-------- SUPPLIED DATA

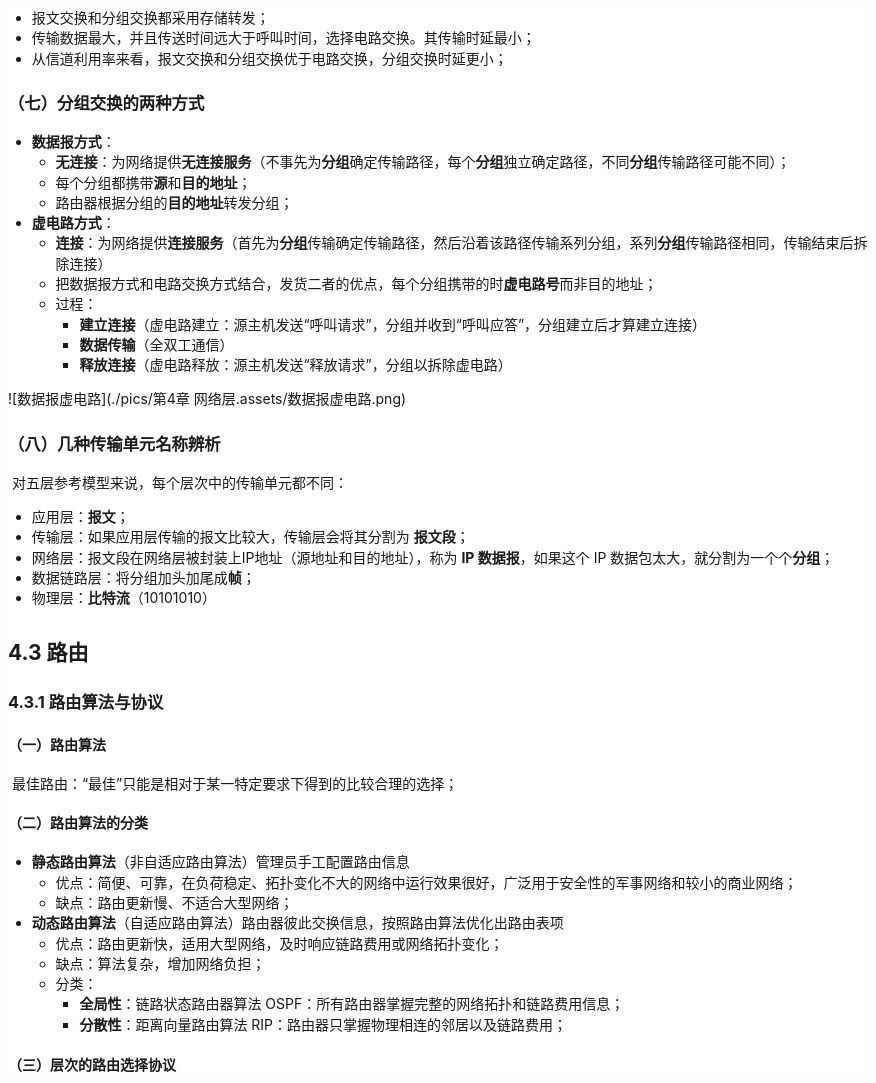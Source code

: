 - 报文交换和分组交换都采用存储转发；
- 传输数据最大，并且传送时间远大于呼叫时间，选择电路交换。其传输时延最小；
- 从信道利用率来看，报文交换和分组交换优于电路交换，分组交换时延更小；

### （七）分组交换的两种方式

- **数据报方式**：
    - **无连接**：为网络提供**无连接服务**（不事先为**分组**确定传输路径，每个**分组**独立确定路径，不同**分组**传输路径可能不同）；
    - 每个分组都携带**源**和**目的地址**；
    - 路由器根据分组的**目的地址**转发分组；
- **虚电路方式**：
    - **连接**：为网络提供**连接服务**（首先为**分组**传输确定传输路径，然后沿着该路径传输系列分组，系列**分组**传输路径相同，传输结束后拆除连接）
    - 把数据报方式和电路交换方式结合，发货二者的优点，每个分组携带的时**虚电路号**而非目的地址；
    - 过程：
        - **建立连接**（虚电路建立：源主机发送“呼叫请求”，分组并收到“呼叫应答”，分组建立后才算建立连接）
        - **数据传输**（全双工通信）
        - **释放连接**（虚电路释放：源主机发送“释放请求”，分组以拆除虚电路）

![数据报虚电路](./pics/第4章 网络层.assets/数据报虚电路.png)

### （八）几种传输单元名称辨析

​	对五层参考模型来说，每个层次中的传输单元都不同：

- 应用层：**报文**；
- 传输层：如果应用层传输的报文比较大，传输层会将其分割为 **报文段**；
- 网络层：报文段在网络层被封装上IP地址（源地址和目的地址），称为 **IP 数据报**，如果这个 IP 数据包太大，就分割为一个个**分组**；
- 数据链路层：将分组加头加尾成**帧**；
- 物理层：**比特流**（10101010）



## 4.3 路由

### 4.3.1 路由算法与协议

#### （一）路由算法

​	最佳路由：“最佳”只能是相对于某一特定要求下得到的比较合理的选择；

#### （二）路由算法的分类

- **静态路由算法**（非自适应路由算法）管理员手工配置路由信息
    - 优点：简便、可靠，在负荷稳定、拓扑变化不大的网络中运行效果很好，广泛用于安全性的军事网络和较小的商业网络；
    - 缺点：路由更新慢、不适合大型网络；
- **动态路由算法**（自适应路由算法）路由器彼此交换信息，按照路由算法优化出路由表项
    - 优点：路由更新快，适用大型网络，及时响应链路费用或网络拓扑变化；
    - 缺点：算法复杂，增加网络负担；
    - 分类：
        - **全局性**：链路状态路由器算法 OSPF：所有路由器掌握完整的网络拓扑和链路费用信息；
        - **分散性**：距离向量路由算法 RIP：路由器只掌握物理相连的邻居以及链路费用；


#### （三）层次的路由选择协议
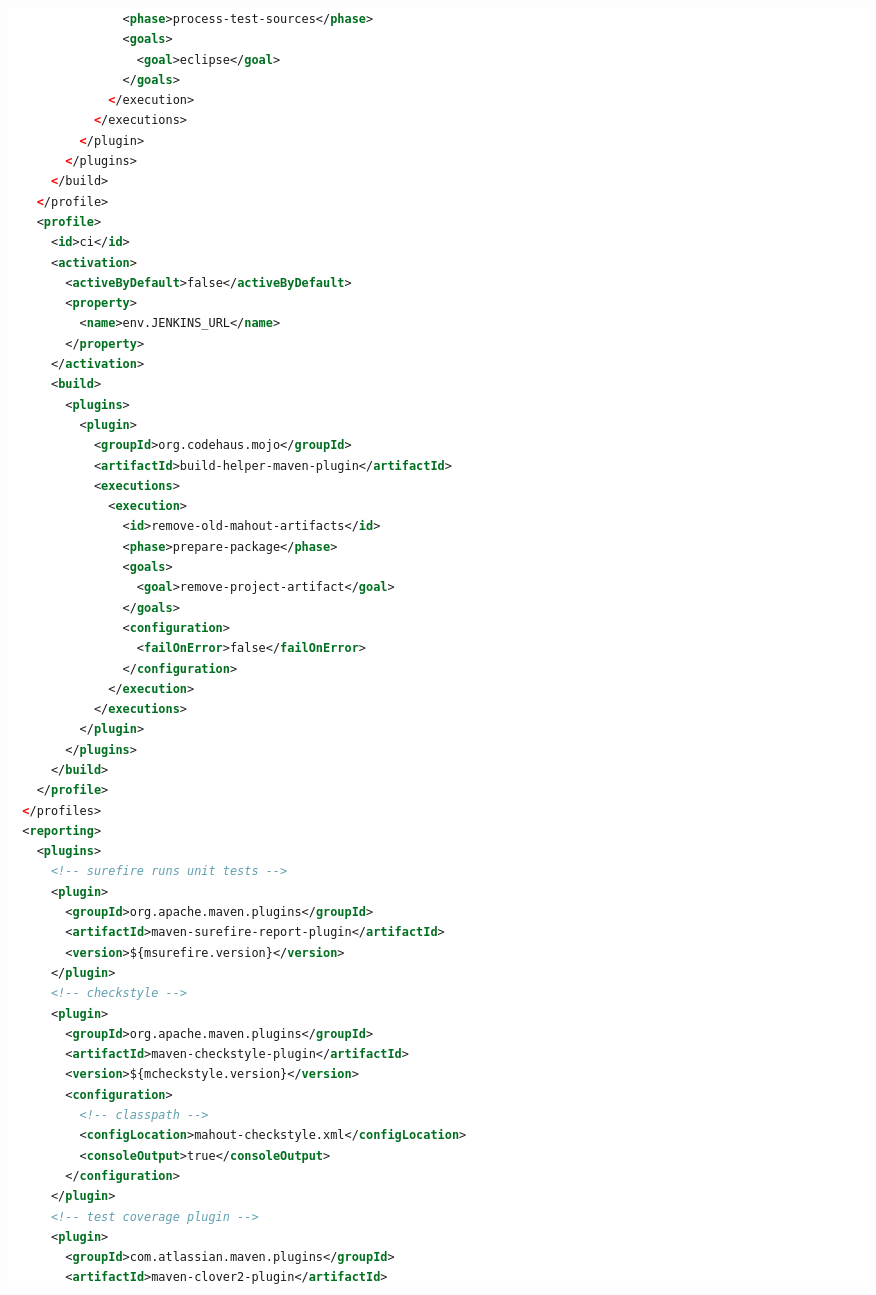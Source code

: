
```xml
                <phase>process-test-sources</phase>
                <goals>
                  <goal>eclipse</goal>
                </goals>
              </execution>
            </executions>
          </plugin>
        </plugins>
      </build>
    </profile>
    <profile>
      <id>ci</id>
      <activation>
        <activeByDefault>false</activeByDefault>
        <property>
          <name>env.JENKINS_URL</name>
        </property>
      </activation>
      <build>
        <plugins>
          <plugin>
            <groupId>org.codehaus.mojo</groupId>
            <artifactId>build-helper-maven-plugin</artifactId>
            <executions>
              <execution>
                <id>remove-old-mahout-artifacts</id>
                <phase>prepare-package</phase>
                <goals>
                  <goal>remove-project-artifact</goal>
                </goals>
                <configuration>
                  <failOnError>false</failOnError>
                </configuration>
              </execution>
            </executions>
          </plugin>
        </plugins>
      </build>
    </profile>
  </profiles>
  <reporting>
    <plugins>
      <!-- surefire runs unit tests -->
      <plugin>
        <groupId>org.apache.maven.plugins</groupId>
        <artifactId>maven-surefire-report-plugin</artifactId>
        <version>${msurefire.version}</version>
      </plugin>
      <!-- checkstyle -->
      <plugin>
        <groupId>org.apache.maven.plugins</groupId>
        <artifactId>maven-checkstyle-plugin</artifactId>
        <version>${mcheckstyle.version}</version>
        <configuration>
          <!-- classpath -->
          <configLocation>mahout-checkstyle.xml</configLocation>
          <consoleOutput>true</consoleOutput>
        </configuration>
      </plugin>
      <!-- test coverage plugin -->
      <plugin>
        <groupId>com.atlassian.maven.plugins</groupId>
        <artifactId>maven-clover2-plugin</artifactId>
```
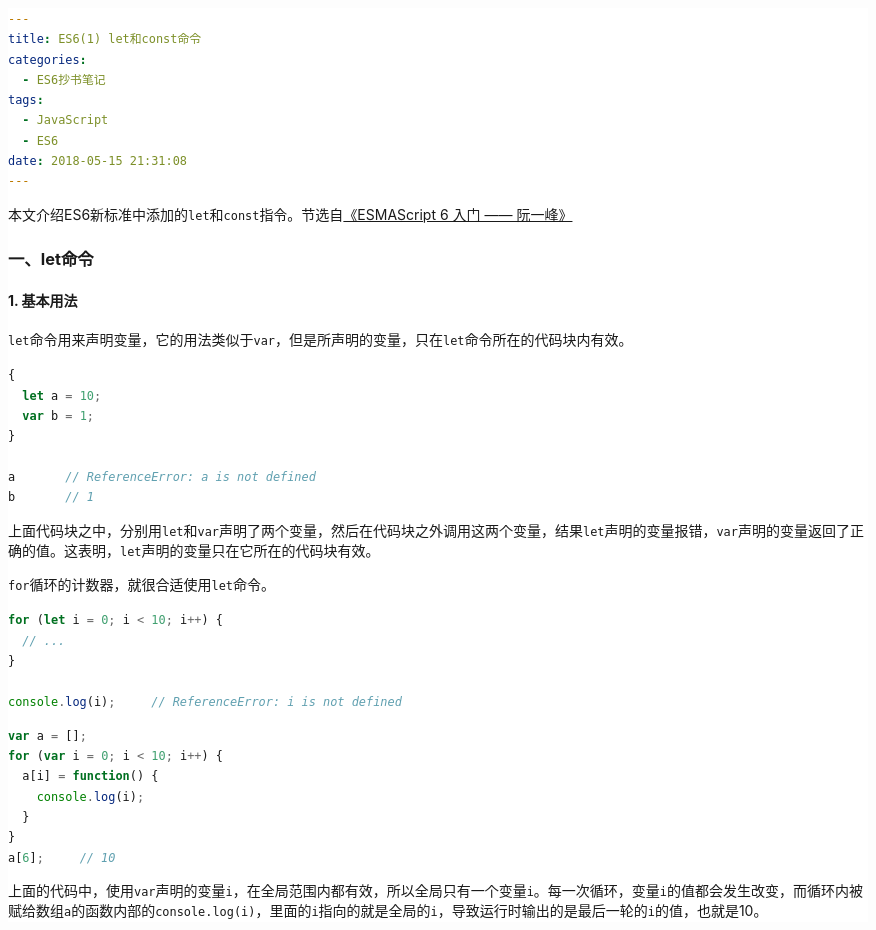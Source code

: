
 ```yaml
---
title: ES6(1) let和const命令
categories:
  - ES6抄书笔记
tags:
  - JavaScript
  - ES6
date: 2018-05-15 21:31:08
---
```


本文介绍ES6新标准中添加的`let`和`const`指令。节选自[《ESMAScript 6 入门 —— 阮一峰》]((http://es6.ruanyifeng.com/#docs/let))



### 一、let命令

#### 1. 基本用法

`let`命令用来声明变量，它的用法类似于`var`，但是所声明的变量，只在`let`命令所在的代码块内有效。

```js
{
  let a = 10;
  var b = 1;
}

a       // ReferenceError: a is not defined
b       // 1
```

上面代码块之中，分别用`let`和`var`声明了两个变量，然后在代码块之外调用这两个变量，结果`let`声明的变量报错，`var`声明的变量返回了正确的值。这表明，`let`声明的变量只在它所在的代码块有效。

`for`循环的计数器，就很合适使用`let`命令。

```js
for (let i = 0; i < 10; i++) {
  // ...
}

console.log(i);     // ReferenceError: i is not defined
```

```js
var a = [];
for (var i = 0; i < 10; i++) {
  a[i] = function() {
    console.log(i);
  }
}
a[6];     // 10
```

上面的代码中，使用`var`声明的变量`i`，在全局范围内都有效，所以全局只有一个变量`i`。每一次循环，变量`i`的值都会发生改变，而循环内被赋给数组`a`的函数内部的`console.log(i)`，里面的`i`指向的就是全局的`i`，导致运行时输出的是最后一轮的`i`的值，也就是10。
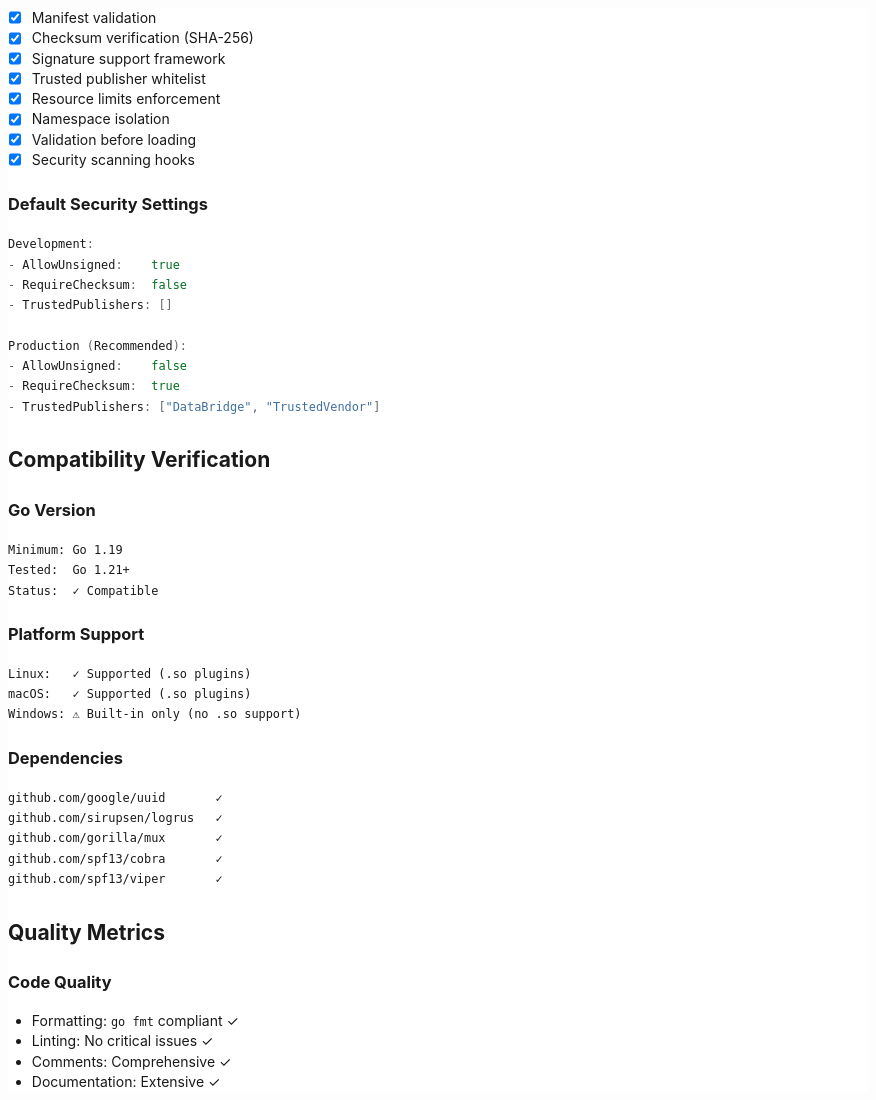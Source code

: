 - [x] Manifest validation
- [x] Checksum verification (SHA-256)
- [x] Signature support framework
- [x] Trusted publisher whitelist
- [x] Resource limits enforcement
- [x] Namespace isolation
- [x] Validation before loading
- [x] Security scanning hooks

### Default Security Settings

```go
Development:
- AllowUnsigned:    true
- RequireChecksum:  false
- TrustedPublishers: []

Production (Recommended):
- AllowUnsigned:    false
- RequireChecksum:  true
- TrustedPublishers: ["DataBridge", "TrustedVendor"]
```

## Compatibility Verification

### Go Version
```
Minimum: Go 1.19
Tested:  Go 1.21+
Status:  ✓ Compatible
```

### Platform Support
```
Linux:   ✓ Supported (.so plugins)
macOS:   ✓ Supported (.so plugins)
Windows: ⚠ Built-in only (no .so support)
```

### Dependencies
```
github.com/google/uuid       ✓
github.com/sirupsen/logrus   ✓
github.com/gorilla/mux       ✓
github.com/spf13/cobra       ✓
github.com/spf13/viper       ✓
```

## Quality Metrics

### Code Quality
- Formatting: `go fmt` compliant ✓
- Linting: No critical issues ✓
- Comments: Comprehensive ✓
- Documentation: Extensive ✓
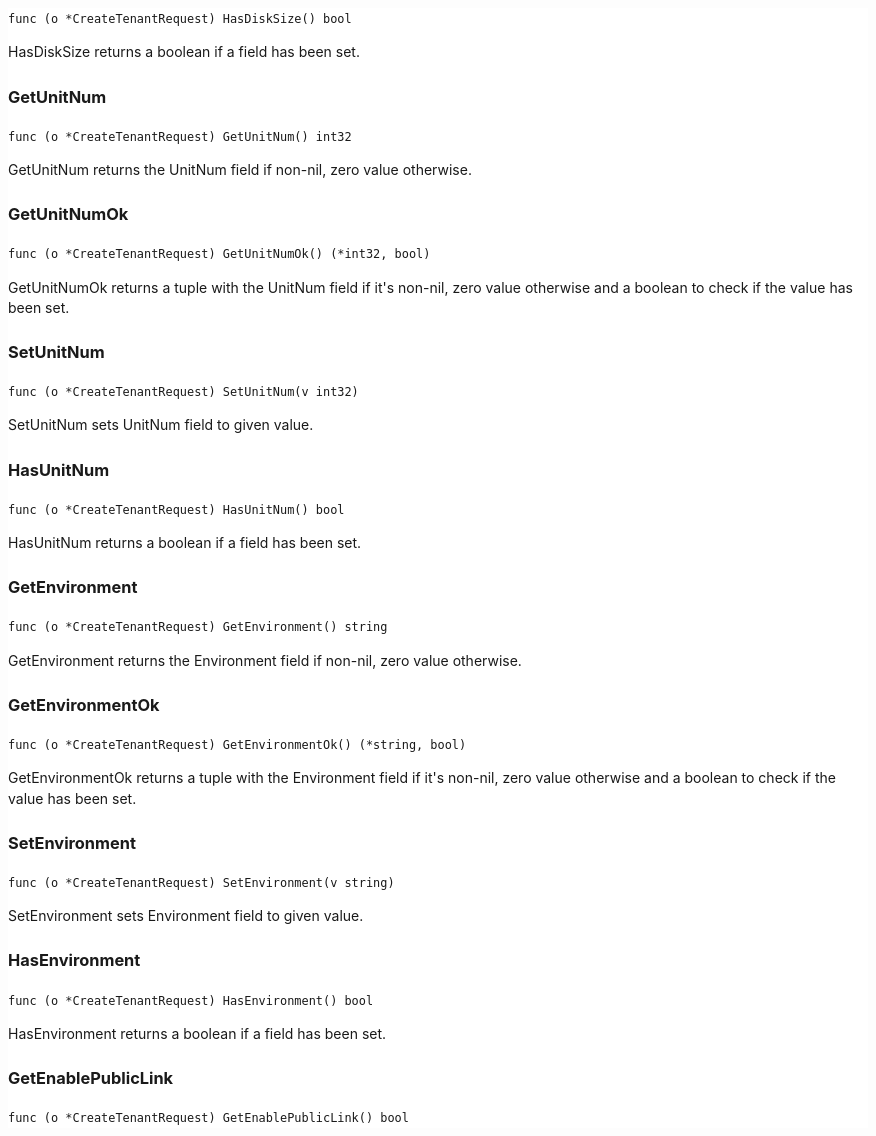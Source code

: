 `func (o *CreateTenantRequest) HasDiskSize() bool`

HasDiskSize returns a boolean if a field has been set.

### GetUnitNum

`func (o *CreateTenantRequest) GetUnitNum() int32`

GetUnitNum returns the UnitNum field if non-nil, zero value otherwise.

### GetUnitNumOk

`func (o *CreateTenantRequest) GetUnitNumOk() (*int32, bool)`

GetUnitNumOk returns a tuple with the UnitNum field if it's non-nil, zero value otherwise
and a boolean to check if the value has been set.

### SetUnitNum

`func (o *CreateTenantRequest) SetUnitNum(v int32)`

SetUnitNum sets UnitNum field to given value.

### HasUnitNum

`func (o *CreateTenantRequest) HasUnitNum() bool`

HasUnitNum returns a boolean if a field has been set.

### GetEnvironment

`func (o *CreateTenantRequest) GetEnvironment() string`

GetEnvironment returns the Environment field if non-nil, zero value otherwise.

### GetEnvironmentOk

`func (o *CreateTenantRequest) GetEnvironmentOk() (*string, bool)`

GetEnvironmentOk returns a tuple with the Environment field if it's non-nil, zero value otherwise
and a boolean to check if the value has been set.

### SetEnvironment

`func (o *CreateTenantRequest) SetEnvironment(v string)`

SetEnvironment sets Environment field to given value.

### HasEnvironment

`func (o *CreateTenantRequest) HasEnvironment() bool`

HasEnvironment returns a boolean if a field has been set.

### GetEnablePublicLink

`func (o *CreateTenantRequest) GetEnablePublicLink() bool`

----------------

* [REQUIRED ACTION] Looking at the entries above, copy out every line in which "returns" occurs.

* [RESPONSE AREA]
HasDiskSize returns a boolean if a field has been set.
GetUnitNum returns the UnitNum field if non-nil, zero value otherwise.
GetUnitNumOk returns a tuple with the UnitNum field if it's non-nil, zero value otherwise
HasUnitNum returns a boolean if a field has been set.
GetEnvironment returns the Environment field if non-nil, zero value otherwise.
GetEnvironmentOk returns a tuple with the Environment field if it's non-nil, zero value otherwise
HasEnvironment returns a boolean if a field has been set.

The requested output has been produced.